Leonard Bernstein turns 100 in 2018, but the music world isn’t waiting until his actual birthday on Aug. 25, 2018, to celebrate.

The fun begins this August on what would have been the legendary composer/conductor’s 99th birthday and runs through 2018. Bernstein died on Oct. 14, 1990, at the age of 72.

Tucson might be at the epicenter of the Bernstein bashes come next January, when the sixth annual Tucson Desert Song Festival becomes a behemoth Bernstein celebration. Over the span of the 19-day festival Jan. 17 to Feb. 4, 2018, a dozen Tucson arts organizations will host 30 concerts, symposiums, presentations, workshops and films during “The Best of all Possible Worlds: A Celebration of the Life and Music of Leonard Bernstein.”

“We’re confident it’s the biggest so far,” said Song Festival Director George Hanson, who was Bernstein’s assistant from around 1984 to months before his death in 1990. “You see a lot of one-off events, but you don’t see anything of this scale. Certainly this is the biggest collaboration.”

Hanson is curating the festival, which will explore every facet of Bernstein’s musical life: classical, jazz, pop, Broadway and Hollywood. The festival opens with the Tucson Jazz Festival hosting the Bill Charlap Trio in an evening of Bernstein songs on Jan. 18 at Fox Tucson Theatre downtown. Tucson Symphony Orchestra has two programs on the festival — Bernstein’s Symphony No. 3, “Kaddish,” on Jan. 19 and 21 at Tucson Music Hall; and “Trouble in Tahiti” on Feb. 2-4 at Catalina Foothills High School — and True Concord is tackling the shortened version of Bernstein’s “Mass” with baritone Jubilant Sykes on Jan. 26 and 28 at Centennial Hall.

The 2018 festival is the organization’s most ambitious, made possible in large part by a $150,000 matching donation in late 2015 from Oro Valley classical music philanthropist Dorothy Dyer Vanek. Hanson said the festival secured more than $200,000 in additional donations, bringing the 2018 festival budget to $350,000.

In addition to helping the arts organizations pay the vocal talent and related expenses, Hanson said the money also will be used to buy advertising in major opera and classical music publications and major festival programs.

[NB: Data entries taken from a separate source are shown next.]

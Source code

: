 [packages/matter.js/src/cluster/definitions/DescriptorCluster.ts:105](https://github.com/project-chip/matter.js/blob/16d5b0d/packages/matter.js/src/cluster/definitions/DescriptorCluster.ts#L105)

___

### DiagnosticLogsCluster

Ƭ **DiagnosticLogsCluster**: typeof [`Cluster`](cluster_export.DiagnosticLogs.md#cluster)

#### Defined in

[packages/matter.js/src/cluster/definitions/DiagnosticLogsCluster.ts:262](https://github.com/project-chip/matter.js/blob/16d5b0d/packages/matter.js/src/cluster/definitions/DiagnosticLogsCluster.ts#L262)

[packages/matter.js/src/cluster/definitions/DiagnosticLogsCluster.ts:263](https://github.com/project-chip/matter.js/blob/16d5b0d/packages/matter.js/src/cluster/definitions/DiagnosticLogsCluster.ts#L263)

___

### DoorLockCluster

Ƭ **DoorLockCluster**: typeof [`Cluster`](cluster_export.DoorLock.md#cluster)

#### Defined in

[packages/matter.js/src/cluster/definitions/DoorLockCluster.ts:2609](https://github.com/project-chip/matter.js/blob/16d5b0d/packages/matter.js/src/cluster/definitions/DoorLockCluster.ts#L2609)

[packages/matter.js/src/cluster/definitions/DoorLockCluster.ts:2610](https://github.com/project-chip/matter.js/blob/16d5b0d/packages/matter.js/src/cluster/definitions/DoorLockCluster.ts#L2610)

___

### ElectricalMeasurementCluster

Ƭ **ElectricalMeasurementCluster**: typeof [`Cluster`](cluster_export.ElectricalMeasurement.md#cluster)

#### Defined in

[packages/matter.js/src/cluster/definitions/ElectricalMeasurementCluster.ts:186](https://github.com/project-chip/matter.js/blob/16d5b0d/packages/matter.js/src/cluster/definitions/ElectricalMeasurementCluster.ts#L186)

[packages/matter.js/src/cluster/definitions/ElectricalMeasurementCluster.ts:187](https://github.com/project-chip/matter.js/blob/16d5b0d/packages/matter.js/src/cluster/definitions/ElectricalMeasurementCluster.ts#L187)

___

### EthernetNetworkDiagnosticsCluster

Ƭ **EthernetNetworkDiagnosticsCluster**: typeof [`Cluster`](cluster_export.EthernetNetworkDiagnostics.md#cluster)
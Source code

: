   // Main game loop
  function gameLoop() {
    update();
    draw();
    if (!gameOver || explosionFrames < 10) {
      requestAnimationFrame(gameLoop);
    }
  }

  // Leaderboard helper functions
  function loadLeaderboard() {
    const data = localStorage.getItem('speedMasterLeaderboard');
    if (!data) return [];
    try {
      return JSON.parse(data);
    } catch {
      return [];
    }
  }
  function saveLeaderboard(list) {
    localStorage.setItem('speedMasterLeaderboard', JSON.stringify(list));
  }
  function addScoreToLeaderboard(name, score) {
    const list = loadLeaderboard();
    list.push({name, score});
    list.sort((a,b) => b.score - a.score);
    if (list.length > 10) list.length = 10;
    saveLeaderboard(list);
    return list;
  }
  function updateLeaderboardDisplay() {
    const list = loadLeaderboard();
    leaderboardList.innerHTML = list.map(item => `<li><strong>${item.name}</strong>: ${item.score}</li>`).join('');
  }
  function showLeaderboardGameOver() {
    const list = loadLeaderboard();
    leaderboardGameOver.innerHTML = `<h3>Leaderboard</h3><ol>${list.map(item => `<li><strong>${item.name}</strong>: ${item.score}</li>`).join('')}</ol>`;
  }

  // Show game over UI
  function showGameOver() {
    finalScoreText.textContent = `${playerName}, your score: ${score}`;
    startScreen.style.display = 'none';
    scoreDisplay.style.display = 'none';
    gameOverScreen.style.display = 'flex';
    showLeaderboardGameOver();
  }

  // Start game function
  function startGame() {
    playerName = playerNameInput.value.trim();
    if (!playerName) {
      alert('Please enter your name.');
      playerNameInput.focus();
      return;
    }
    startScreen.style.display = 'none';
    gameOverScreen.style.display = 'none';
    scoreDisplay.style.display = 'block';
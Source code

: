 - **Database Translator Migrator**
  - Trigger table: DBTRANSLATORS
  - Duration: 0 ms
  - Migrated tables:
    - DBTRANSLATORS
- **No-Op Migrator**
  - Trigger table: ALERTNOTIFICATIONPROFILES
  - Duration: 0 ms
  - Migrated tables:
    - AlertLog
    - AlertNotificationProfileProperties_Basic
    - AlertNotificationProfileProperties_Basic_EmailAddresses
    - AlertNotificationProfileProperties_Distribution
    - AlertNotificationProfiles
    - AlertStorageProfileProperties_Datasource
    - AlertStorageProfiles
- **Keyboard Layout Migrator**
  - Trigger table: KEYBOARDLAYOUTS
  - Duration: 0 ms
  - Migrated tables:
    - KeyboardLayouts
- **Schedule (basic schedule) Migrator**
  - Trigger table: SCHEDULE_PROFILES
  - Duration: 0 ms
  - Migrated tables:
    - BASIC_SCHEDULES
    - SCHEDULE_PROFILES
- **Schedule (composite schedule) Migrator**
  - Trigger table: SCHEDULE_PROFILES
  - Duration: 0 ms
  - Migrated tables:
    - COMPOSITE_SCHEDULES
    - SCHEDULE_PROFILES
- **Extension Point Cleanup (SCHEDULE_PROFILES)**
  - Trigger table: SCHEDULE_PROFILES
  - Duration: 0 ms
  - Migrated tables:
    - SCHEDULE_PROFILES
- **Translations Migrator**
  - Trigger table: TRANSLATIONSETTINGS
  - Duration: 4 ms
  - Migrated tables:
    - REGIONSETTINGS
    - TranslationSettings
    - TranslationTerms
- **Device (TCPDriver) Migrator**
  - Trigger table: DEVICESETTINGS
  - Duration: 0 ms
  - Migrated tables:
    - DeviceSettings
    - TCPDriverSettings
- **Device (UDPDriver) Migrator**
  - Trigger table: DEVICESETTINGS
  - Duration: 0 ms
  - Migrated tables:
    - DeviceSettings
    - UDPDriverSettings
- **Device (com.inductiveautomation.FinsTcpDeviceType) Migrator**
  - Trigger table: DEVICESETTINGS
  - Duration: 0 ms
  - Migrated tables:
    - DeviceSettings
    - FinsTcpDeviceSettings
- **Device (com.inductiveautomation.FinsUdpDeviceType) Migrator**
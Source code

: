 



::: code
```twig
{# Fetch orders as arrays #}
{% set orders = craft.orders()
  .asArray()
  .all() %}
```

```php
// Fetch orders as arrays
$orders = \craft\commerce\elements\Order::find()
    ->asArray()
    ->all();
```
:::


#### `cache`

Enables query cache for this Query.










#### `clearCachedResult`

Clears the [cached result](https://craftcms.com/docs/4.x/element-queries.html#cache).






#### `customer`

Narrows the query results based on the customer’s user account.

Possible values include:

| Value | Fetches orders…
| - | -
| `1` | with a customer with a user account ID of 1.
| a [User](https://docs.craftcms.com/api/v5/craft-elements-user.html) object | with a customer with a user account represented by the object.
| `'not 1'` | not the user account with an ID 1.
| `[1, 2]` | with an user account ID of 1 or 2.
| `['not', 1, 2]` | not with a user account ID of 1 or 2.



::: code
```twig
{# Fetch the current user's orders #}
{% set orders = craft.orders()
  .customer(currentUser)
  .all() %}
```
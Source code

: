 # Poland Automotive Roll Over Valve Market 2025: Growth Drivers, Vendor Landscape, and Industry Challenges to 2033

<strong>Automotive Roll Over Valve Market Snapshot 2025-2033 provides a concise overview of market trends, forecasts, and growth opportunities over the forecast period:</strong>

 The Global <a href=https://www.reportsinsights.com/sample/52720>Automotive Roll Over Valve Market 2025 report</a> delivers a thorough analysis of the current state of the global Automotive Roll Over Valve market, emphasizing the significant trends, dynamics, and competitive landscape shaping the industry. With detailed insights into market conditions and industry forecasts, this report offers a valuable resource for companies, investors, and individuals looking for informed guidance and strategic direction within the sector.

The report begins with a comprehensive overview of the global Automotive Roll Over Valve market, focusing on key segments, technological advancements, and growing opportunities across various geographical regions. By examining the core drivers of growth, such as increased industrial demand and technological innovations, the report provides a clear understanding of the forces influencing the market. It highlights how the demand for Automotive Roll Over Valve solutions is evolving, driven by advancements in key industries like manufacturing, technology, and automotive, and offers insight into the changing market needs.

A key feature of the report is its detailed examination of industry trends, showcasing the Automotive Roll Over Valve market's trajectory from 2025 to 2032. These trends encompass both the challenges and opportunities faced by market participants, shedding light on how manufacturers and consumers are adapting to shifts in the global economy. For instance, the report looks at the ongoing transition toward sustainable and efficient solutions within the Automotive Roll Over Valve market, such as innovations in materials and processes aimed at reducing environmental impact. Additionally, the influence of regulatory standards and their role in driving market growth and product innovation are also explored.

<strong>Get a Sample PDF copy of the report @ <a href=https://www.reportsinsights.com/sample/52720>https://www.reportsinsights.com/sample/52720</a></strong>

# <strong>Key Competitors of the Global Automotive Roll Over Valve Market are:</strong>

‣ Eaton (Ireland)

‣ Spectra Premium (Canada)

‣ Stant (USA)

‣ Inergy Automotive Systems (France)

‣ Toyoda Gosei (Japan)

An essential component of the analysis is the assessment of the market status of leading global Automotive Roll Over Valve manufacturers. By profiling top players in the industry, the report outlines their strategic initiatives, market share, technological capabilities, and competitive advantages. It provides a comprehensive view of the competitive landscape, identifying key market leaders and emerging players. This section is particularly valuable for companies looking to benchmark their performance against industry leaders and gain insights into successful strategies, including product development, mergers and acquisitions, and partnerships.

The goal is more about putting Tucson on the cultural destination map than selling tickets, he said.

That would fulfill the goal of founder Jack Forsythe, who stepped down as board president after last year’s festival.

“What we want is what Jack’s dream was, for people to open up their September copy of Opera News or their program for some major festival and say, ‘Well, let’s see who’s singing at Tucson Desert Song Festival this year,’” he said.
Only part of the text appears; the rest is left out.